Why the London Film Festival matters to young British filmmakers
- Published
Up and coming British filmmakers say the London Film Festival (LFF) is a vital part of their development.
During the 61st British Film Institute (BFI) event, 246 films will be screened - 39 of those British.
Christa Jarrold is a 26-year-old filmmaker from London and debuts her animation Pipe Dreams this week.
"When you're into film growing up, the BFI is such an important agency - they fund and support so much brilliant cinema," she tells Newsbeat.
"Animation is all about character development from scratch, there's no face to the character until you create it, so you have to work really hard.
"You get to see a lot of interesting low budget films and animations you would never normally see.
"The LFF champions storytelling as opposed to just going for the big names."
"My film is basically just about a woman that goes on a really bad date," she tells Newsbeat.
"As the stress starts to build, the plumbing in her house floods and it all gets really surreal.
"The whole house starts to disintegrate around her until she has to unclog the pipes of all her demons from her past.

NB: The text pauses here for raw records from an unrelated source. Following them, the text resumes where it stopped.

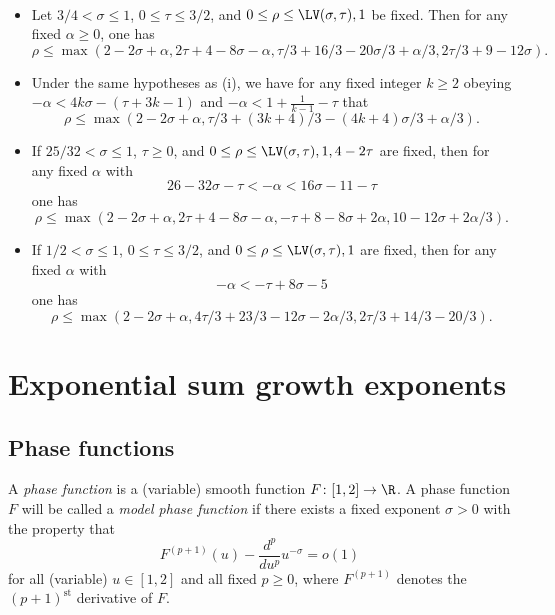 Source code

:     \begin{lemma}\label{kerr-thm}\
        \begin{itemize}
        \item[(i)]\cite[Theorem 2]{kerr} Let $3/4 < \sigma \leq 1$, $0 \leq \tau \leq 3/2$, and $0 \leq \rho \leq \LV(\sigma,\tau), 1$ be fixed.  Then for any fixed $\alpha \geq 0$, one has
        $$ \rho \leq \max( 2-2\sigma+\alpha, 2\tau+4-8\sigma-\alpha, \tau/3+16/3 -20\sigma/3 + \alpha/3, 2\tau/3+9-12\sigma).$$
        \item[(ii)] \cite[Theorem 3]{kerr} Under the same hypotheses as (i), we have for any fixed integer $k \geq 2$ obeying
        $-\alpha < 4k\sigma -(\tau+3k-1)$ and $-\alpha < 1 + \frac{1}{k-1} - \tau$ that
        $$ \rho \leq \max(2-2\sigma+\alpha, \tau/3+(3k+4)/3-(4k+4)\sigma/3 + \alpha/3).$$
        \item[(iii)] \cite[Theorem 4]{kerr} If $25/32 < \sigma \leq 1$, $\tau \geq 0$, and $0 \leq \rho \leq \LV(\sigma,\tau), 1, 4-2\tau$ are fixed, then for any fixed $\alpha$ with
        $$ 26 - 32 \sigma - \tau < - \alpha < 16\sigma -11-\tau$$
        one has
        $$ \rho \leq \max( 2-2\sigma+\alpha, 2\tau+4-8\sigma-\alpha, -\tau+8-8\sigma+2\alpha, 10-12\sigma+2\alpha/3).$$
        \item[(iv)] \cite[Theorem 5]{kerr} If $1/2 < \sigma \leq 1$, $0 \leq \tau \leq 3/2$, and $0 \leq \rho \leq \LV(\sigma,\tau), 1$ are fixed, then for any fixed $\alpha$ with
        $$ - \alpha < -\tau + 8\sigma - 5$$
        one has
        $$ \rho \leq \max(2-2\sigma+\alpha, 4\tau/3 +23/3 - 12\sigma - 2\alpha/3, 2\tau/3 + 14/3 - 20/3 ).$$
    \end{itemize}
    \end{lemma}


\chapter{Exponential sum growth exponents}\label{beta-chapter}

\section{Phase functions}

\begin{definition}[Phase function]\label{phase-def}
\leanok
A \emph{phase function} is a (variable) smooth function $F \colon [1,2] \to \R$.  A phase function $F$ will be called a \emph{model phase function} if there exists a fixed exponent $\sigma > 0$ with the property that
\begin{equation}\label{fpu}
F^{(p+1)}(u) - \frac{d^p}{du^p} u^{-\sigma} = o(1)
\end{equation}
for all (variable) $u \in [1,2]$ and all fixed $p \geq 0$, where $F^{(p+1)}$ denotes the $(p+1)^{\mathrm{st}}$ derivative of $F$.
\end{definition}

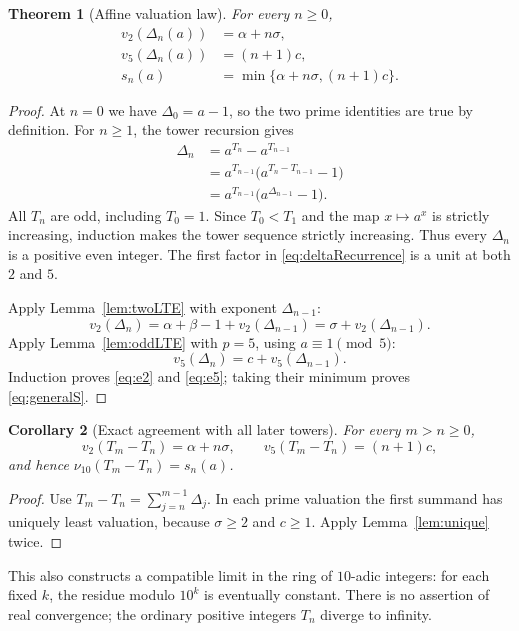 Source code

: \documentclass[11pt,a4paper]{article}
\newtheorem{theorem}{Theorem}[section]
\newtheorem{corollary}[theorem]{Corollary}
\theoremstyle{definition}
\theoremstyle{remark}
\begin{document}
\begin{theorem}[Affine valuation law]\label{thm:affine}
For every $n\ge0$,
\begin{align}
 v_2(\Delta_n(a))&=\alpha+n\sigma,\label{eq:e2}\\
 v_5(\Delta_n(a))&=(n+1)c,\label{eq:e5}\\
 s_n(a)&=\min\{\alpha+n\sigma,(n+1)c\}.\label{eq:generalS}
\end{align}
\end{theorem}
\begin{proof}
At $n=0$ we have $\Delta_0=a-1$, so the two prime identities are true by definition. For $n\ge1$, the tower recursion gives
\begin{equation}\label{eq:deltaRecurrence}
 \begin{split}
 \Delta_n
 &=a^{T_n}-a^{T_{n-1}}\\
 &=a^{T_{n-1}}\bigl(a^{T_n-T_{n-1}}-1\bigr)\\
 &=a^{T_{n-1}}\bigl(a^{\Delta_{n-1}}-1\bigr).
 \end{split}
\end{equation}
All $T_n$ are odd, including $T_0=1$. Since $T_0<T_1$ and the map $x\mapsto a^x$ is strictly increasing, induction makes the tower sequence strictly increasing. Thus every $\Delta_n$ is a positive even integer. The first factor in \eqref{eq:deltaRecurrence} is a unit at both $2$ and $5$.

Apply Lemma~\ref{lem:twoLTE} with exponent $\Delta_{n-1}$:
\[
 v_2(\Delta_n)=\alpha+\beta-1+v_2(\Delta_{n-1})
 =\sigma+v_2(\Delta_{n-1}).
\]
Apply Lemma~\ref{lem:oddLTE} with $p=5$, using $a\equiv1\pmod5$:
\[
 v_5(\Delta_n)=c+v_5(\Delta_{n-1}).
\]
Induction proves \eqref{eq:e2} and \eqref{eq:e5}; taking their minimum proves \eqref{eq:generalS}.
\end{proof}

\begin{corollary}[Exact agreement with all later towers]\label{cor:alllater}
For every $m>n\ge0$,
\[
 v_2(T_m-T_n)=\alpha+n\sigma,\qquad
 v_5(T_m-T_n)=(n+1)c,
\]
and hence $\nu_{10}(T_m-T_n)=s_n(a)$.
\end{corollary}
\begin{proof}
Use $T_m-T_n=\sum_{j=n}^{m-1}\Delta_j$. In each prime valuation the first summand has uniquely least valuation, because $\sigma\ge2$ and $c\ge1$. Apply Lemma~\ref{lem:unique} twice.
\end{proof}

This also constructs a compatible limit in the ring of $10$-adic integers: for each fixed $k$, the residue modulo $10^k$ is eventually constant. There is no assertion of real convergence; the ordinary positive integers $T_n$ diverge to infinity.
\end{document}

"It has a lot of themes about self-esteem and an impossible quest for perfection that a lot of women are forced to pursue."
Clare Stewart, the director of the BFI London Film Festival, is tasked with finding the up and coming filmmakers to come to the annual event.
She says more experienced names in the industry give their younger colleagues their time and advice.
"Our network initiative at BFI is very much about spreading the tentacles out across the UK to find new talent and enable them to make new work," she says.
"We run workshops for our emerging talent with international visiting filmmakers so they get a real hands on sense of the experience that those filmmakers have had."
Unlike Christa, filmmaker Rungano Nyoni has had one of her short films shown at the London Film Festival before.
But this year, she celebrates her first feature film making the line-up.
"Since it's entered in the first feature film category, it means that it's nominated for the Sutherland award," she says.
"It's a prestigious award and I'm competing against nine other first-time feature filmmakers."
Her film, I Am Not A Witch, is about a little girl in Zambia called Shula.
She's accused of being a witch and sent to witch camp. There, she has to choose whether she is going to remain as a witch or turn into a goat.
Her film uses a mixture of English and Zambian dialects. It also mixes genres, blending humour and adventure with dark themes to talk about sensitive subjects like witchcraft.
"I remember sending the links to people who would just say, 'I'm so sorry but I found your film really funny', and I'm like, 'yeah it's supposed to be,'"
She told us how getting backing from the BFI has encouraged her to keep on writing with all her imagination.
"When I started writing the film, I didn't know where I would get funding and wasn't able to guarantee that any of it would be in English.
"But 75% of the film was funded by Film4 and BFI - and so I couldn't be happier to show it here," she says.